- _Supplied data_:
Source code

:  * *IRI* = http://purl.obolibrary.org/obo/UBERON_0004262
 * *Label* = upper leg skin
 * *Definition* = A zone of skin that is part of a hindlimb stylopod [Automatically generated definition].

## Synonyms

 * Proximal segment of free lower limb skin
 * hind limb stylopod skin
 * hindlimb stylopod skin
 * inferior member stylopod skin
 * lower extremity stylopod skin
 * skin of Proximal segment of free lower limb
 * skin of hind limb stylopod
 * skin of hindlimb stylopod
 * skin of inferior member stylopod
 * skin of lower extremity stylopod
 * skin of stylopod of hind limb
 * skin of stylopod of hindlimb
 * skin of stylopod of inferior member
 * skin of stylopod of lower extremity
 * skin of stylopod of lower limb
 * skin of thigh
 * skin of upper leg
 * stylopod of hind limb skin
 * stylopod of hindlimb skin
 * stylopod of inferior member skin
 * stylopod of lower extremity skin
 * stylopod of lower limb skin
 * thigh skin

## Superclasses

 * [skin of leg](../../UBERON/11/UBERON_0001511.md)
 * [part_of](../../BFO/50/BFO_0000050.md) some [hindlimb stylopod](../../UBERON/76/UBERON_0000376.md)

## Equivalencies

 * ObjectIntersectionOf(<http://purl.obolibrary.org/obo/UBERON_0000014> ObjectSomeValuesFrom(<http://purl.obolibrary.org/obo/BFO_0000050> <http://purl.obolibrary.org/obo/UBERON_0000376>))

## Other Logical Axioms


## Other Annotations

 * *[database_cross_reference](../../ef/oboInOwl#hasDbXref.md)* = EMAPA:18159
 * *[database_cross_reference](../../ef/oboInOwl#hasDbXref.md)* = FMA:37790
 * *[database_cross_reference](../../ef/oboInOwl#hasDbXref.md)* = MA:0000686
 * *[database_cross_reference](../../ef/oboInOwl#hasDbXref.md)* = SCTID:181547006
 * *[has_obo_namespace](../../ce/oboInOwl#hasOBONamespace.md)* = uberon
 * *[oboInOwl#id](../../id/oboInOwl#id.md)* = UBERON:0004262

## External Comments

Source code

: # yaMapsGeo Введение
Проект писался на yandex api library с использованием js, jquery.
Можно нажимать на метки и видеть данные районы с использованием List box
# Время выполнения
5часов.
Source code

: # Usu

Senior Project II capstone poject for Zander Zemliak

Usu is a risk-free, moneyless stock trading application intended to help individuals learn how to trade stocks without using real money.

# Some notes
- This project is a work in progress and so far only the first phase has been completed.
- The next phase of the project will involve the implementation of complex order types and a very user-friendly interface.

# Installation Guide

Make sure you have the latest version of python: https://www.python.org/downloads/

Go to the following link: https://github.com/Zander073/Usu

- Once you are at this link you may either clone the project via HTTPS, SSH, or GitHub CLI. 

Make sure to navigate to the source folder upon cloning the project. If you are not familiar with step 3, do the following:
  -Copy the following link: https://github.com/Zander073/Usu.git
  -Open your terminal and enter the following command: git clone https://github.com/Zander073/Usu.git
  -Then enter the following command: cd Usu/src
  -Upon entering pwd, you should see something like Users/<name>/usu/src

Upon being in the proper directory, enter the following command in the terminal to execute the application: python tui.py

- _Assigned task_: Which lines above hold the word "Proximal"? Copy each of them.

- _Task result_:
 * Proximal segment of free lower limb skin
 * skin of Proximal segment of free lower limb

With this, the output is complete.